— WHAT YOU HAVE TO DO —
In the data below, which lines hold "career"? Copy every one.

-----

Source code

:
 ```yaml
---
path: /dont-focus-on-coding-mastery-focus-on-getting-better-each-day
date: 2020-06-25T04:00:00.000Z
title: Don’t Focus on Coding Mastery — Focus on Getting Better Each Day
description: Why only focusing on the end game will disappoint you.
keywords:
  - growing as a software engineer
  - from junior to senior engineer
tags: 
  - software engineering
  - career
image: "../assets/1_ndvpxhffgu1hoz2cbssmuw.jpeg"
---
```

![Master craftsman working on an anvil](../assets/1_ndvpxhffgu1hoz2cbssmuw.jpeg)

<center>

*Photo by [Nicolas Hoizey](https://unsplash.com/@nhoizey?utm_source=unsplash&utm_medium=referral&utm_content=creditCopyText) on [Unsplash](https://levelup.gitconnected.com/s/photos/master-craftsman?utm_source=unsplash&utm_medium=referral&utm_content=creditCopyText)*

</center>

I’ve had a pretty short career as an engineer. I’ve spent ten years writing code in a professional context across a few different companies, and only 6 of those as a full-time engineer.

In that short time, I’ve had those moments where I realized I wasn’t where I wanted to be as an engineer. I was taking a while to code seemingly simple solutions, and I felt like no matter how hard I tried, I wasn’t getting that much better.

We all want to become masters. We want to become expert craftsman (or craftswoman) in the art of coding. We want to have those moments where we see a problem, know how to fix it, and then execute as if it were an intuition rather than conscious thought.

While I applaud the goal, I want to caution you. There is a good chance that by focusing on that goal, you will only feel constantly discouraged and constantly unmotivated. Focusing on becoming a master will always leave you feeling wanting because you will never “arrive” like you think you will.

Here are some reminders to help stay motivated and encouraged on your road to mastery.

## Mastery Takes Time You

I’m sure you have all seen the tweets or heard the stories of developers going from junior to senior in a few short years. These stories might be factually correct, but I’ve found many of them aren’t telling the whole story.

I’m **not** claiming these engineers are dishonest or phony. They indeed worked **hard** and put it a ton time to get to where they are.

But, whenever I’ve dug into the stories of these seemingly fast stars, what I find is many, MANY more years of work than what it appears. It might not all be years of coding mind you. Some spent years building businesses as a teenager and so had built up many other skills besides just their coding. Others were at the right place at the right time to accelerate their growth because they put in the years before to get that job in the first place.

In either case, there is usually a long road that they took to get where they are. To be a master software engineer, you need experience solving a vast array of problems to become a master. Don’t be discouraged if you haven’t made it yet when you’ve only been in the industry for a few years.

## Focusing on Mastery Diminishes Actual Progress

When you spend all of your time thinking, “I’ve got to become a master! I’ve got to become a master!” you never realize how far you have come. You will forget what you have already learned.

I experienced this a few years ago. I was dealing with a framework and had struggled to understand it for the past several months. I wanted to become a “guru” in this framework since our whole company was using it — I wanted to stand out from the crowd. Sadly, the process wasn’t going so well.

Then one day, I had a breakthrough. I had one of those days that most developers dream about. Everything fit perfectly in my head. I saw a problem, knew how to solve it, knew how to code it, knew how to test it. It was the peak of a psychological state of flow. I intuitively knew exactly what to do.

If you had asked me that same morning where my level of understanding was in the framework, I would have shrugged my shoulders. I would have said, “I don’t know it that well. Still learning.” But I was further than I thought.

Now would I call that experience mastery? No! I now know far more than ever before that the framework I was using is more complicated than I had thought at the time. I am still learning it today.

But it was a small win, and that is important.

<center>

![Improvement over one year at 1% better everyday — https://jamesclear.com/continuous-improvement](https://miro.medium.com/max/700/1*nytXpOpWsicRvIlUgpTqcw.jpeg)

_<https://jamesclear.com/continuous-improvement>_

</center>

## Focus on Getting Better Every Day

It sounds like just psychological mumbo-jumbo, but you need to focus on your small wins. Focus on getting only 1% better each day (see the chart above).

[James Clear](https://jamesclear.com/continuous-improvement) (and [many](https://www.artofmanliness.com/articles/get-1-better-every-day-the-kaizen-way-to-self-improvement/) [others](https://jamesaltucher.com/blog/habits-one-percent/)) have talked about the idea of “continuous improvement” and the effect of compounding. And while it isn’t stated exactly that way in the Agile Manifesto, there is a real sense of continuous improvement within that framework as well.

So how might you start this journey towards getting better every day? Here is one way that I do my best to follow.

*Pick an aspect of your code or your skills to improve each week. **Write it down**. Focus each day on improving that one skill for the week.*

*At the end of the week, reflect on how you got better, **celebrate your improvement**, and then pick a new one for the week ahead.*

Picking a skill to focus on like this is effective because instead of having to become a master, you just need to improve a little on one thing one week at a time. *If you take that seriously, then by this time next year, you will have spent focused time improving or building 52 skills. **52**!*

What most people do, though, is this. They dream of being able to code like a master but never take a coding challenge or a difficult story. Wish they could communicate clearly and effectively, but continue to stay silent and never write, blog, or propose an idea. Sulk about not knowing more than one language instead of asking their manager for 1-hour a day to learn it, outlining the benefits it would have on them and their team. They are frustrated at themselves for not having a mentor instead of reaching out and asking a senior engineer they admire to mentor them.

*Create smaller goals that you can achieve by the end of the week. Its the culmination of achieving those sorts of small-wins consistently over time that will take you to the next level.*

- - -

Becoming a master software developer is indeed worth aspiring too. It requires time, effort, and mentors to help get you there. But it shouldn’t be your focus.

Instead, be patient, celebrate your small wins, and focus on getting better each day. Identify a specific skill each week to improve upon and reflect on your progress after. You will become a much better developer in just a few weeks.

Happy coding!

-----

— WRITTEN REPLY —
  - career
I’ve had a pretty short career as an engineer. I’ve spent ten years writing code in a professional context across a few different companies, and only 6 of those as a full-time engineer.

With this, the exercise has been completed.